Seana Barber v. Encompass Indemnity Company
This text of 458 F. App'x 617 (Seana Barber v. Encompass Indemnity Company) is published on Counsel Stack Legal Research, covering Court of Appeals for the Ninth Circuit primary law. Counsel Stack provides free access to over 12 million legal documents including statutes, case law, regulations, and constitutions.
Opinions
MEMORANDUM
In this diversity action involving insurance coverage for liability arising from an automobile accident, Plaintiffs Jason and Seana Barber appeal the trial court’s grant of summary judgment in favor of Defendant Encompass Indemnity Company. Applying Arizona law, Goldberg v. Pac. Indem. Co., 627 F.3d 752, 755 (9th Cir.2010), and reviewing de novo, Ferguson ex rel. McLeod v. Coregis Ins. Co., 527 F.3d 930, 932 (9th Cir.2008) (per curiam), we affirm.

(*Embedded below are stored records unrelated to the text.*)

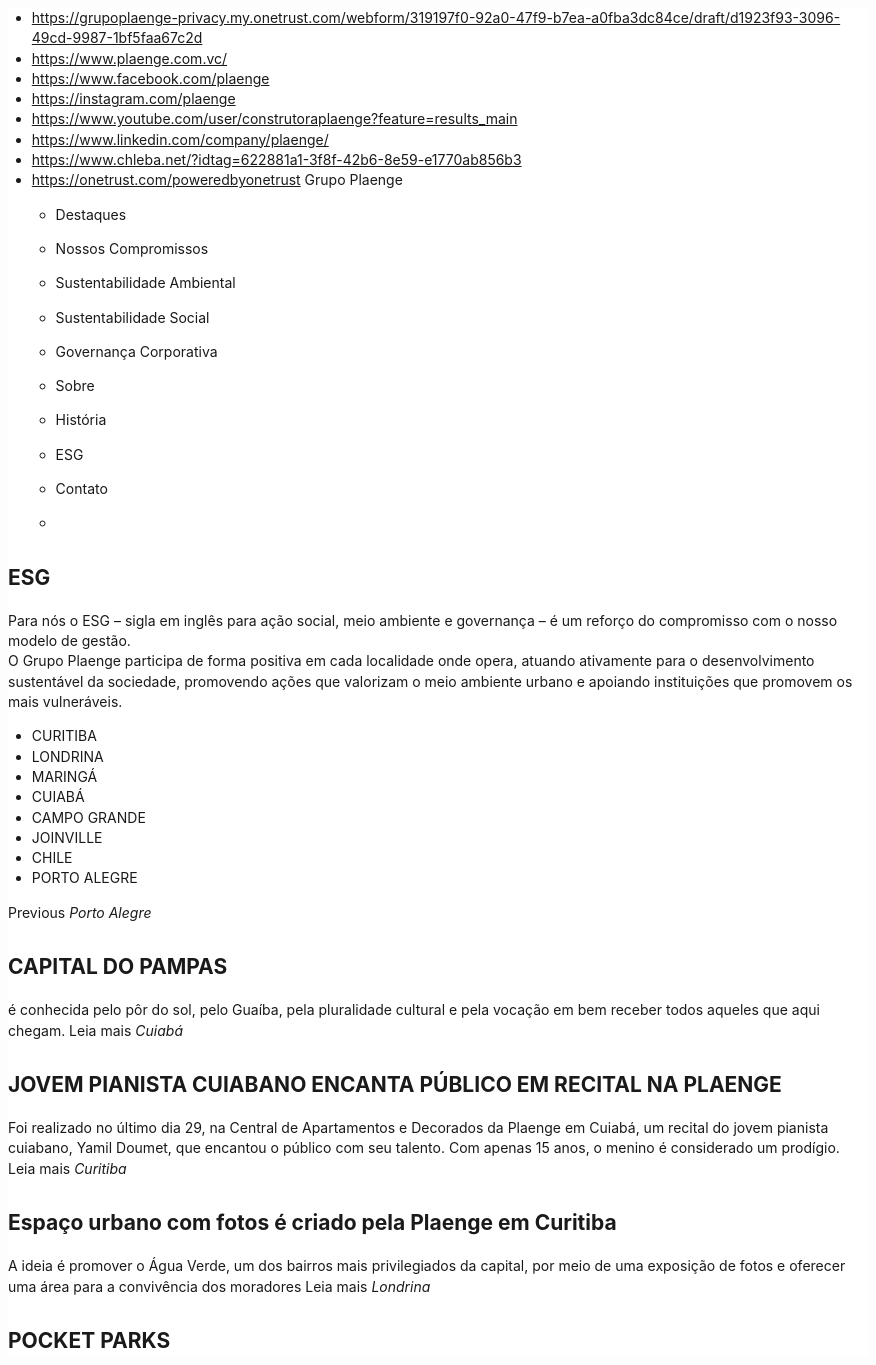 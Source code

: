 - https://grupoplaenge-privacy.my.onetrust.com/webform/319197f0-92a0-47f9-b7ea-a0fba3dc84ce/draft/d1923f93-3096-49cd-9987-1bf5faa67c2d
- https://www.plaenge.com.vc/
- https://www.facebook.com/plaenge
- https://instagram.com/plaenge
- https://www.youtube.com/user/construtoraplaenge?feature=results_main
- https://www.linkedin.com/company/plaenge/
- https://www.chleba.net/?idtag=622881a1-3f8f-42b6-8e59-e1770ab856b3
- https://onetrust.com/poweredbyonetrust
Grupo Plaenge
  * Destaques
  * Nossos Compromissos
  * Sustentabilidade Ambiental
  * Sustentabilidade Social
  * Governança Corporativa


  * Sobre
  * História
  * ESG
  * Contato
  * 

## ESG
Para nós o ESG – sigla em inglês para ação social, meio ambiente e governança – é um reforço do compromisso com o nosso modelo de gestão.   
O Grupo Plaenge participa de forma positiva em cada localidade onde opera, atuando ativamente para o desenvolvimento sustentável da sociedade, promovendo ações que valorizam o meio ambiente urbano e apoiando instituições que promovem os mais vulneráveis.
  * CURITIBA
  * LONDRINA
  * MARINGÁ
  * CUIABÁ
  * CAMPO GRANDE
  * JOINVILLE
  * CHILE
  * PORTO ALEGRE


Previous
_Porto Alegre_
## CAPITAL DO PAMPAS
é conhecida pelo pôr do sol, pelo Guaíba, pela pluralidade cultural e pela vocação em bem receber todos aqueles que aqui chegam. 
Leia mais
_Cuiabá_
## JOVEM PIANISTA CUIABANO ENCANTA PÚBLICO EM RECITAL NA PLAENGE
Foi realizado no último dia 29, na Central de Apartamentos e Decorados da Plaenge em Cuiabá, um recital do jovem pianista cuiabano, Yamil Doumet, que encantou o público com seu talento. Com apenas 15 anos, o menino é considerado um prodígio.
Leia mais
_Curitiba_
## Espaço urbano com fotos é criado pela Plaenge em Curitiba
A ideia é promover o Água Verde, um dos bairros mais privilegiados da capital, por meio de uma exposição de fotos e oferecer uma área para a convivência dos moradores
Leia mais
_Londrina_
## POCKET PARKS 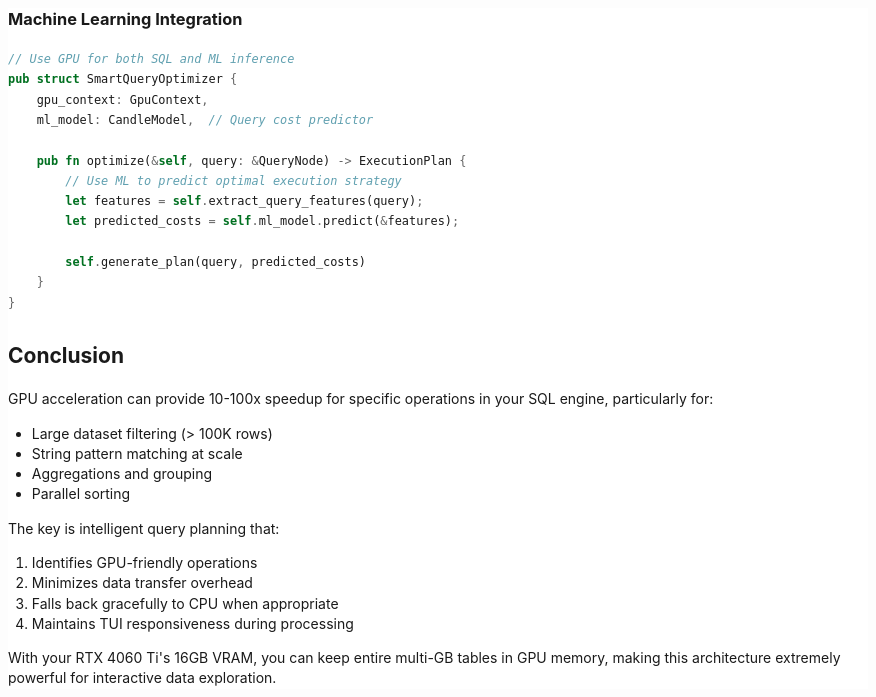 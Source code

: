 ### Machine Learning Integration
```rust
// Use GPU for both SQL and ML inference
pub struct SmartQueryOptimizer {
    gpu_context: GpuContext,
    ml_model: CandleModel,  // Query cost predictor
    
    pub fn optimize(&self, query: &QueryNode) -> ExecutionPlan {
        // Use ML to predict optimal execution strategy
        let features = self.extract_query_features(query);
        let predicted_costs = self.ml_model.predict(&features);
        
        self.generate_plan(query, predicted_costs)
    }
}
```

## Conclusion

GPU acceleration can provide 10-100x speedup for specific operations in your SQL engine, particularly for:
- Large dataset filtering (> 100K rows)
- String pattern matching at scale
- Aggregations and grouping
- Parallel sorting

The key is intelligent query planning that:
1. Identifies GPU-friendly operations
2. Minimizes data transfer overhead
3. Falls back gracefully to CPU when appropriate
4. Maintains TUI responsiveness during processing

With your RTX 4060 Ti's 16GB VRAM, you can keep entire multi-GB tables in GPU memory, making this architecture extremely powerful for interactive data exploration. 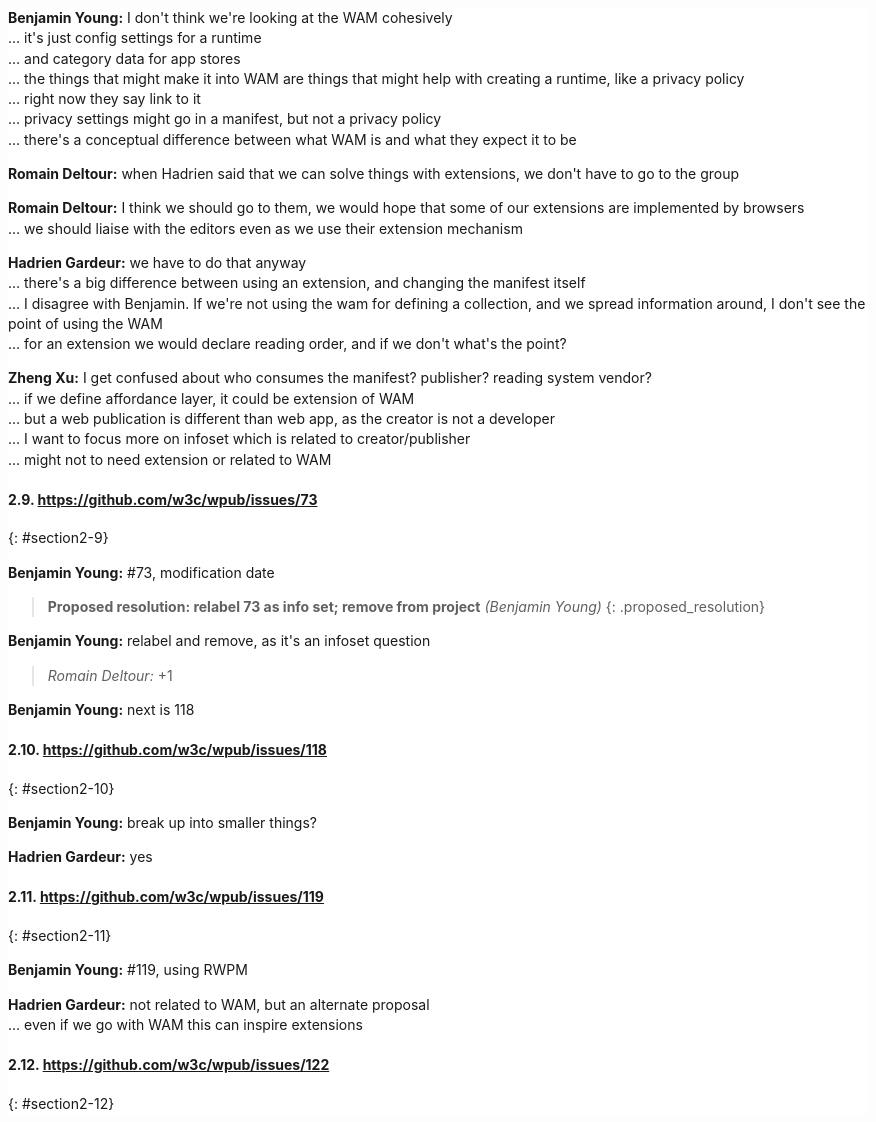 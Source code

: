**Benjamin Young:** I don't think we're looking at the WAM cohesively  
… it's just config settings for a runtime  
… and category data for app stores  
… the things that might make it into WAM are things that might help with creating a runtime, like a privacy policy  
… right now they say link to it  
… privacy settings might go in a manifest, but not a privacy policy  
… there's a conceptual difference between what WAM is and what they expect it to be  

**Romain Deltour:** when Hadrien said that we can solve things with extensions, we don't have to go to the group  

**Romain Deltour:** I think we should go to them, we would hope that some of our extensions are implemented by browsers  
… we should liaise with the editors even as we use their extension mechanism  

**Hadrien Gardeur:** we have to do that anyway  
… there's a big difference between using an extension, and changing the manifest itself  
… I disagree with Benjamin. If we're not using the wam for defining a collection, and we spread information around, I don't see the point of using the WAM  
… for an extension we would declare reading order, and if we don't what's the point?  

**Zheng Xu:** I get confused about who consumes the manifest? publisher? reading system vendor?  
… if we define affordance layer, it could be extension of WAM  
… but a web publication is different than web app, as the creator is not a developer  
… I want to focus more on infoset which is related to creator/publisher  
… might not to need extension or related to WAM  

#### 2.9. https://github.com/w3c/wpub/issues/73
{: #section2-9}

**Benjamin Young:** #73, modification date  

> **Proposed resolution: relabel 73 as info set; remove from project** *(Benjamin Young)*
{: .proposed_resolution}

**Benjamin Young:** relabel and remove, as it's an infoset question  

> *Romain Deltour:* +1

**Benjamin Young:** next is 118  

#### 2.10. https://github.com/w3c/wpub/issues/118
{: #section2-10}

**Benjamin Young:** break up into smaller things?  

**Hadrien Gardeur:** yes  

#### 2.11. https://github.com/w3c/wpub/issues/119
{: #section2-11}

**Benjamin Young:** #119, using RWPM  

**Hadrien Gardeur:** not related to WAM, but an alternate proposal  
… even if we go with WAM this can inspire extensions  

#### 2.12. https://github.com/w3c/wpub/issues/122
{: #section2-12}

The district court correctly concluded that the accident at issue — in which the insured vehicle’s involvement was limited to its presence on a towed flat-bed trailer — fell outside the general coverage definitions of Defendant’s insurance policy. That conclusion is correct both under the minimum liability requirements of Arizona automobile insurance law and under the text of the policy itself. Under Arizona law, “for coverage to exist, an insured must be using the car pursuant to the ‘inherent nature’ of the vehicle,” because the “ ‘arising out of the use ... of a car’ language implies that the ... injury occurs as a result of the operation of the car.” Benevides v. Ariz. Prop. & Cas. Ins. Guar. Fund, 184 Ariz. 610, 911 P.2d 616, 619 (Ariz.Ct.App.1995) (first ellipsis in original). Here, the trailer might as well have been carrying a load of refrigerators or some other heavy cargo; to the extent that the weight or size of the cargo had a role in causing the accident, nothing about that weight or size was specific to the “inherent nature” of an automobile as a means of transport.
Westfield Insurance Co. v. Aetna Life & Casualty Co., 153 Ariz. 564, 739 P.2d 218, 222 (Ariz.Ct.App.1987), is not to the contrary. That case involved insurance coverage of an actively controlled, towed automobile. Here, only the flat-bed trailer was being towed and actively controlled, while the insured vehicle was nothing more than passive cargo. Westfield does not decide how to treat such a situation. Indeed, our outcome today is consistent with the general rule announced in Westfield; that decision’s reliance on “utilization ... in the manner intended or contemplated by the insured” requires utilization specific to the inherent nature of an automobile. Id. (internal quotation marks omitted).
Because the accident at issue was not within the general coverage definitions of the insurance policy, Plaintiffs’ other arguments necessarily fail.
AFFIRMED.
This disposition is not appropriate for publication and is not precedent except as provided by Ninth Circuit Rule 36-3.